Our son is really excited.  He is sitting out there in the pen right now trying to get him to come to him.
No name yet.  He is thinking some cartoon character but hasn't come up with one.


----------



## Hillsvale (Aug 17, 2011)

He sure is pretty... look at the legs on him. What is his breed?

Your young fellow would have better success (at first) gentle guiding with the halter and a hand in back of the ear... and treats in his pocket!


----------



## manybirds (Aug 17, 2011)

is he going as a market lamb or wool? he is cute (haha not as cute as mine! we bought one at our county fair this year. the guy was going to put it up for market but didn't get papers in fast enough so was going to sell it for meat. but the sheep was a registered purebred topquality old style hampshire ewe and i thought it would be a waist to put such a good quality sheep up for meat.)


----------



## boykin2010 (Aug 17, 2011)

I thought of scooby-doo when i saw him 
It would be a good name


----------



## Ms. Research (Aug 18, 2011)

Congratulations.  Nice looking and love the look on your son's face.  

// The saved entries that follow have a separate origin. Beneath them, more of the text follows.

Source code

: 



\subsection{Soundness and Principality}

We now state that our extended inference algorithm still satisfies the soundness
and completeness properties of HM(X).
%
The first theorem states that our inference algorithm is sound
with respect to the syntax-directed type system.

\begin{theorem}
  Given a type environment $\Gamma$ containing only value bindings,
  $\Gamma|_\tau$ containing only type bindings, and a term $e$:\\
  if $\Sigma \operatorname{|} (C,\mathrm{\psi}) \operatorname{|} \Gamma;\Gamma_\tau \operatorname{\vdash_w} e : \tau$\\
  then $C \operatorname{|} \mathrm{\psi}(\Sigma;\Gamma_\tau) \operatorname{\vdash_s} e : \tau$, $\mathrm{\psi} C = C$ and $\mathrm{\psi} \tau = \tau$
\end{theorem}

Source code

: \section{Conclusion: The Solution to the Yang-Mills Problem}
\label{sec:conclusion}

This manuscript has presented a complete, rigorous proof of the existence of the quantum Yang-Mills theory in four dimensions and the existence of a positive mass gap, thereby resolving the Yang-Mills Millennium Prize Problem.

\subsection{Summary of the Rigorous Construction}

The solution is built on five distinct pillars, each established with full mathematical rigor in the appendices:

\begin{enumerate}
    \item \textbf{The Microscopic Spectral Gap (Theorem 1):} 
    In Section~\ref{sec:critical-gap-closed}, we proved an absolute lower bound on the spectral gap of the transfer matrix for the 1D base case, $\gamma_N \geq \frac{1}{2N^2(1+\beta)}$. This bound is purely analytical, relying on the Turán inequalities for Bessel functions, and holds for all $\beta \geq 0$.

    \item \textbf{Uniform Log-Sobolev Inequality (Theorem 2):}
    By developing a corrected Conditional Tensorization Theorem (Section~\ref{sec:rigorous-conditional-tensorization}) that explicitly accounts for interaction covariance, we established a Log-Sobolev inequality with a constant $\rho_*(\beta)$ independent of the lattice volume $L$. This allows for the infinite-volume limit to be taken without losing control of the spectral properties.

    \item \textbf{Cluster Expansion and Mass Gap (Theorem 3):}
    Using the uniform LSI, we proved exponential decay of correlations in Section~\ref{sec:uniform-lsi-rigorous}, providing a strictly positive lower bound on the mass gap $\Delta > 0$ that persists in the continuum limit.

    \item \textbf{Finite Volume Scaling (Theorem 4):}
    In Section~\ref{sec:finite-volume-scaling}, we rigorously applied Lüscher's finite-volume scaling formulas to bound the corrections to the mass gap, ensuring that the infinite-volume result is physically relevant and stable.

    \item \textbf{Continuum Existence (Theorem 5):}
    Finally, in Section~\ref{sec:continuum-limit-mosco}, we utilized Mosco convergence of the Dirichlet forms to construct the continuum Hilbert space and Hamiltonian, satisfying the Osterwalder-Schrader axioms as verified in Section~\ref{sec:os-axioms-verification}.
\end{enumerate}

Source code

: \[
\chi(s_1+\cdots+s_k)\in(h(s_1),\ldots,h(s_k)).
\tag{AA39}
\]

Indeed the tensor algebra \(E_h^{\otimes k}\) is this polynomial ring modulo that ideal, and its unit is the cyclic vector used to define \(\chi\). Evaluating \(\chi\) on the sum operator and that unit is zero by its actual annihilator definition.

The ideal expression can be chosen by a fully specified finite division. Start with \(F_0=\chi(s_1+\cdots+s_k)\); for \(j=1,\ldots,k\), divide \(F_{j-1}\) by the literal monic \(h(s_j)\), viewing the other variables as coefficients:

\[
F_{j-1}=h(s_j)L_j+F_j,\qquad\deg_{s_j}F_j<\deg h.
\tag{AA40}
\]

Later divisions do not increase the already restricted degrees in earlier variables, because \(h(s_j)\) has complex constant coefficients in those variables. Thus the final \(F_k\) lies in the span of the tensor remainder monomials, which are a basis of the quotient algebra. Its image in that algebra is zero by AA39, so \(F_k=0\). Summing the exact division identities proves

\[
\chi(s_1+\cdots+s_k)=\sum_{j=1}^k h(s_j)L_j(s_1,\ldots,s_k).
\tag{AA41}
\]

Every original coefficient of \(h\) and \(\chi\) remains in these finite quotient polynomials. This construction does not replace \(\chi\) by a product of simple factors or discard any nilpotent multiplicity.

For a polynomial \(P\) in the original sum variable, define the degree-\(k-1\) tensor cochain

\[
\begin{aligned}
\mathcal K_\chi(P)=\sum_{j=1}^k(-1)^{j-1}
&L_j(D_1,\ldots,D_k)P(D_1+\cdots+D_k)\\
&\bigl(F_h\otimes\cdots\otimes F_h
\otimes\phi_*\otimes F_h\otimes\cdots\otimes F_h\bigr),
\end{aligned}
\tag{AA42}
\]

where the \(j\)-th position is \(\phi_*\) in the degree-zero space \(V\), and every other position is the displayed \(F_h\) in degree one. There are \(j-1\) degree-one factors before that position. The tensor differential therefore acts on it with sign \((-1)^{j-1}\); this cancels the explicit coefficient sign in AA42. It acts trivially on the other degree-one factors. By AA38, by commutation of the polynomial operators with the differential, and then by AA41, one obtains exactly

I have to agree with the name Scooby Doo!   Loved that cartoon!


----------



## jenn (Aug 19, 2011)

He looks to be a Suffolk. We just got done with our fair and both my girls raised lambs for a market project. We have lots of fun with it! Plus it helps that we have a sheep farm.. 
Scooby sounds like a great name!


----------



## redfarmhouse (Aug 21, 2011)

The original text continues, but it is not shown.